Oppenheimer was born into a very wealthy family. His father was a tailor, made a lot of money in the clothing industry. Oppenheimer himself was born in 1904 in New York City, Riverside Drive overlooking the River Hudson in a fabulously opulent apartment. He was educated at what was essentially a Jewish school, the Ethical Culture School. His father was very involved in the Ethical Culture movement and that informed Oppenheimer's life. One of the themes of Oppenheimer's life is his attempt to be a good citizen for the United States of America and that ethic he got from the Ethical Culture School.
He went to Harvard. He became very interested in chemistry. He went to Harvard and, after a year, he became convinced that the real interesting scientific problems were not in chemistry but in physics, and he abandoned chemistry for physics and remarkably started taking graduate level physics courses when he was just a second year undergraduate student. He then wanted to be at the center. My book is called Inside the Center. He always wanted to be at the center of intellectual life and political life which he thought was in Cambridge, England with Ernest Rutherford.

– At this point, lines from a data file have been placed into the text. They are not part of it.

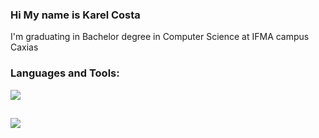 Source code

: ### Hi My name is Karel Costa

I'm graduating in Bachelor degree in Computer Science at IFMA campus Caxias

### Languages and Tools:

<p align="left">
<div align="left">
  <a href="#">
    <img src="https://skillicons.dev/icons?i=unity,cs,javascript,typescript,python,angular,react,nextjs,html,css" />
  </a>
</div>
  
  ##
 
<div>  
  <a href = "mailto:costakarel@gmail.com"><img src="https://img.shields.io/badge/-Gmail-%23333?style=for-the-badge&logo=gmail&logoColor=white" target="_blank"></a>
<!--   <a href="https://www.linkedin.com/in/kayo-vinicius-40754a219" target="_blank"><img src="https://img.shields.io/badge/-LinkedIn-%230077B5?style=for-the-badge&logo=linkedin&logoColor=white" target="_blank"></a>  -->
  
</div>

<!--
**karelcosta/karelcosta** is a ✨ _special_ ✨ repository because its `README.md` (this file) appears on your GitHub profile.

Here are some ideas to get you started:

- 🔭 I’m currently working on ...
- 🌱 I’m currently learning ...
- 👯 I’m looking to collaborate on ...
- 🤔 I’m looking for help with ...
- 💬 Ask me about ...
- 📫 How to reach me: ...
- 😄 Pronouns: ...
- ⚡ Fun fact: ...
-->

He went to Cambridge at the time when quantum mechanics was beginning to be formulated mostly in Germany, and so accordingly he relocated to Germany and was an early contributor to the very exciting developments in quantum mechanics in the 1920s which meant that he was in great demand in America, and he more or less chose his own job, and the job that he chose was a two-part appointment where he was, first of all, at the University of California, Berkeley where he, as it were, created a physics department in his own image and then at Caltech in Pasadena. He divided his year. He would spend six months in Northern California and then migrate to Southern California. He became so charismatic that every time he migrated down south to Pasadena, he took his graduate students with him and they all followed him to Pasadena in order to, so to speak, sit at his feet.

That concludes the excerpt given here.